- _Input records_:
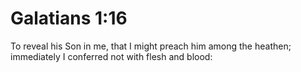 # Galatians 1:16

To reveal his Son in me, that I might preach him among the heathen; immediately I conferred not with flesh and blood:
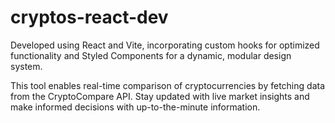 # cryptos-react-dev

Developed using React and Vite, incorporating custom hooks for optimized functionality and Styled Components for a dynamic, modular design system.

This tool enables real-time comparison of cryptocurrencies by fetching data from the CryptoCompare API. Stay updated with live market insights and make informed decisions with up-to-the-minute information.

...

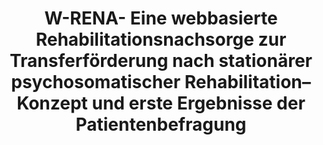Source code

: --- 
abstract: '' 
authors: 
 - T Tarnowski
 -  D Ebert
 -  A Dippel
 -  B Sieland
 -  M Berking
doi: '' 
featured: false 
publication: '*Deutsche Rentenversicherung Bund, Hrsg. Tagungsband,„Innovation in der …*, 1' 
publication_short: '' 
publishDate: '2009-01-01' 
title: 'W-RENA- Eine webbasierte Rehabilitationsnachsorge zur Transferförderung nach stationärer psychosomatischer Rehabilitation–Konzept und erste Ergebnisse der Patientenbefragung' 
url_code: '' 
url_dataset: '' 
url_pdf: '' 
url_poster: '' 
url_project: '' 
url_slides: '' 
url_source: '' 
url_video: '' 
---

- _Your assignment_: Go through the material and copy every line in which the word "with" occurs.

- _Answer_:
To reveal his Son in me, that I might preach him among the heathen; immediately I conferred not with flesh and blood:
This tool enables real-time comparison of cryptocurrencies by fetching data from the CryptoCompare API. Stay updated with live market insights and make informed decisions with up-to-the-minute information.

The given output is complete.